Monday, March 21, 2011

Skate Punk The Californian safety pin

Excerpts from a journey to the origins of skate punk.
Text Konstantin Butz

“I love doing this!” smiles Steve Olson, sweat dripping from his greying hair. It’s late March but the Los Angeles sun already burns as if it were July. Before I can ask what he’s talking about, he takes his lighter and hurls it down an alleyway, where it explodes on the asphalt with an ear-piercing blast. I’m surprised, slightly impressed, and a little bit confused.

I’ve come to Los Angeles to learn how, and why, skateboarding and punk rock came together in California and went on to become such a global force. My interest is not only personal. In a way, it’s my job. You see, as a grad student at the University of Cologne, I’ve come up with a nifty way of uniting what I ‘do’ with what I ‘love’: I’m writing a dissertation on skate punk. Sounds weird, right? Let me explain.

Like most kids growing up in Germany, I spent my childhood transfixed by all things USA; the TV I watched, the music I listened to, the magazines I read – everything I consumed was doused in Americana. And I loved it. Then something changed. A few months before my tenth birthday the so-called Gulf War broke out, and although I didn’t really understand the political dimensions of that conflict, my perception of the US started to change. Talk of blood and oil scared me, and I suddenly felt ambiguous about the country I so admired. Don’t get me wrong: I’m still obsessed with American pop culture. Only now I feel a need to peel back the layers of the things I love – skate, punk, attitude, style – and understand the forces behind their global spread.

This fascination with the interplay between society, politics and culture got me thinking about skate punk – or, more specifically, skateboarding and punk as two separate entities. What’s the connection? Why did they unite on the sidewalks of SoCal? What role did suburbia play? And what the hell is ‘skate punk’ anyway?

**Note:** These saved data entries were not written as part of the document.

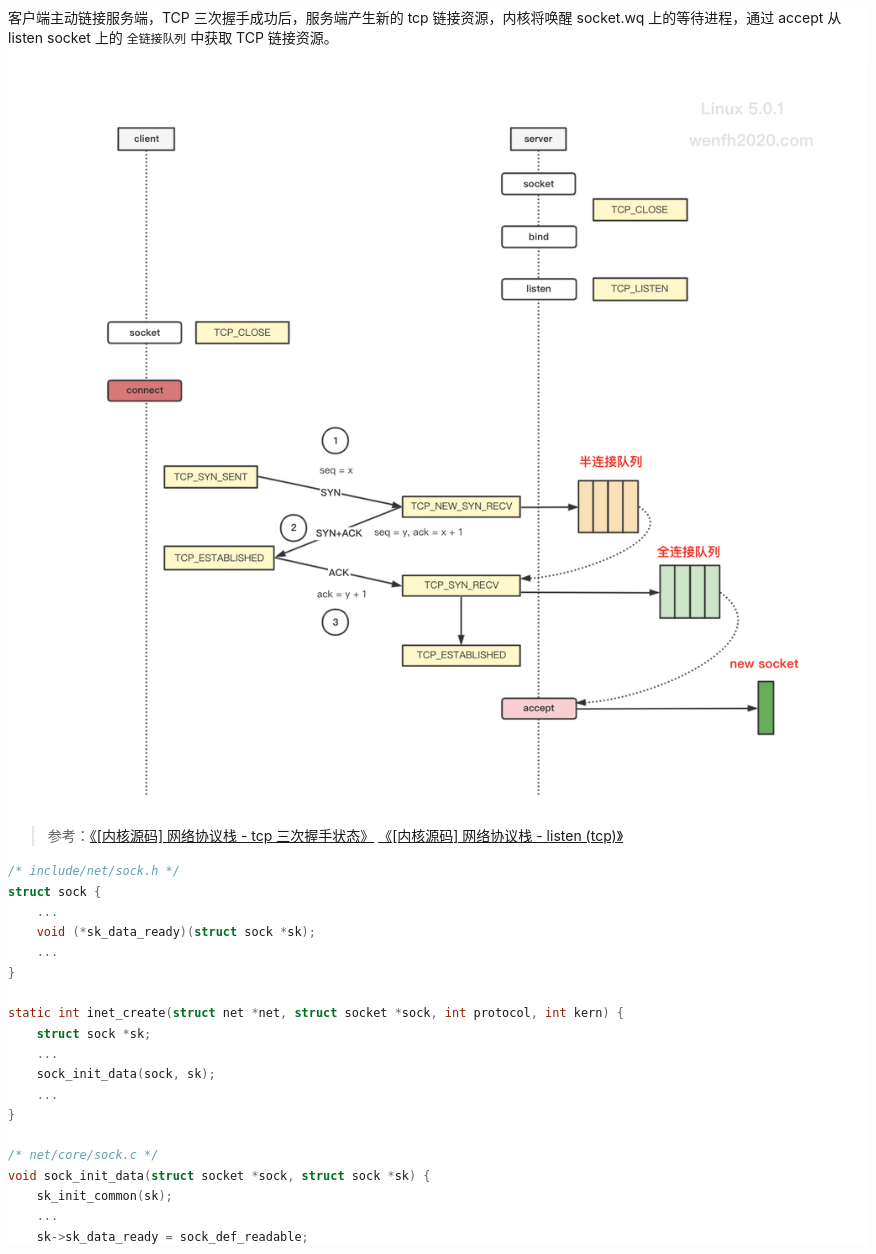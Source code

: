 客户端主动链接服务端，TCP 三次握手成功后，服务端产生新的 tcp 链接资源，内核将唤醒 socket.wq 上的等待进程，通过 accept 从 listen socket 上的 `全链接队列` 中获取 TCP 链接资源。

<div align=center><img src="/images/2021-08-18-13-26-18.png" data-action="zoom"/></div>

> 参考：[《[内核源码] 网络协议栈 - tcp 三次握手状态》](https://wenfh2020.com/2021/08/17/kernel-tcp-handshakes/) [《[内核源码] 网络协议栈 - listen (tcp)》](https://wenfh2020.com/2021/07/21/kernel-sys-listen/)

```c
/* include/net/sock.h */
struct sock {
    ...
    void (*sk_data_ready)(struct sock *sk);
    ...
}

static int inet_create(struct net *net, struct socket *sock, int protocol, int kern) {
    struct sock *sk;
    ...
    sock_init_data(sock, sk);
    ...
}

/* net/core/sock.c */
void sock_init_data(struct socket *sock, struct sock *sk) {
    sk_init_common(sk);
    ...
    sk->sk_data_ready = sock_def_readable;
```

Why not ‘surf punk’, or ‘skate hip hop’? After skimming through piles of ’zines, after watching tons of skate videos and listening to hundreds of punk songs, I sensed there must be something between the lines of these narratives. Something intangible – a social force, perhaps – that made these two subcultures collide.

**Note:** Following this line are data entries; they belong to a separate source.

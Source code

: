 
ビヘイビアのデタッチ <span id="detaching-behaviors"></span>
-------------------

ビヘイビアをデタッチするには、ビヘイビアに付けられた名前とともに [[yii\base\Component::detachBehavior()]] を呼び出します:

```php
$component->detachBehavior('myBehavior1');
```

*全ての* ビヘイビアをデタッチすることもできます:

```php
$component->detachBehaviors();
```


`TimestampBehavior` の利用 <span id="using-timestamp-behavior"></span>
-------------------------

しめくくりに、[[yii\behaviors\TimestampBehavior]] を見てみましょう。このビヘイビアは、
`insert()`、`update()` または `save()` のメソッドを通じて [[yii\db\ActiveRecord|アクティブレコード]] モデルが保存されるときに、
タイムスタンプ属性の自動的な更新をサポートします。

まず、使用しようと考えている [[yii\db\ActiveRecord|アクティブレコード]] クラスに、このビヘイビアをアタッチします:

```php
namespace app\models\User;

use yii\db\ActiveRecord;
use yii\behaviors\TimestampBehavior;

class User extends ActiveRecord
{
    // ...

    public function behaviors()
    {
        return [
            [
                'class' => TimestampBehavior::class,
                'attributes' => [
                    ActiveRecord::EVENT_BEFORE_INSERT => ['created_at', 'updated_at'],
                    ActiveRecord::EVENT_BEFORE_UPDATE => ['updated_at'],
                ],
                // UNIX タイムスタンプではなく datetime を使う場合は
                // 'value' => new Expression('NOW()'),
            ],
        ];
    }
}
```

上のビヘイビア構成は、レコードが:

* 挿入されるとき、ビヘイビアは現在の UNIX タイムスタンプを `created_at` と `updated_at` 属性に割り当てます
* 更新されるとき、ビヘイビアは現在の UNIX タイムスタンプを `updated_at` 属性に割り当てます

To aid me in my journey, I’ve enlisted the help of a few pioneers. First up, there’s the aforementioned Steve Olson, the Californian madman credited with injecting SoCal’s laidback skate scene with a heavy dose of mayhem. Then there’s Brian Brannon, former Thrasher editor and frontman of seminal skate punk band Jody Foster’s Army (JFA), who’s agreed to meet for lunch at a strip mall in Los Alamitos. Other ‘sources’ include Steve Alba – aka ‘Salba’ – who, along with Olson and Duane Peters, helped cement Santa Cruz’s rep as an anarchic skate brand. When I meet Alba at Fontana skate park, he’s joined by Lance Mountain, legendary member of the Bones Brigade and one of the most modest guys you could hope to meet. Last but not least, there’s the formidable Greg Ginn, founder of proto-hardcore punk band Black Flag and influential eighties label SST Records, who will sit down with me in a dusty parking lot and share some nuggets of punk history gold. Over the next few days, these agitators will share eyewitness accounts of how the phenomenon unfurled. They’re the guys who know exactly what went down. And I’m hoping they’ll guide me through my academic abyss.

With Olson as my first go-to guy, I start my search. We meet at his studio off Melrose Avenue in Hollywood. Beneath a huge canvas that reads ‘Fag It’ in letters made from cigarette boxes, Olson starts retelling his version of skateboarding’s first encounter with the punk rock persuasion – and by the sound of things, he played cupid in the match. In 1978 Skateboarder Magazine made Olson ‘Skateboarder of the Year’, but the award ceremony didn’t quite go down as the mag men planned.

“I had cut my hair and was totally into the world of punk rock,” says Olson, plastering pieces of cigarette boxes onto a fake female torso. “I thought it was fucking amazing. I got the award and they wanted me to [make] a speech [but] I picked my nose, flipped boogers at them and spat at them [instead]. The magazine was like, ‘We don’t think [these guys] are good representatives of skateboarding.’ Little did they know, [my attitude] was gonna change the whole fucking look [of] skateboarding.”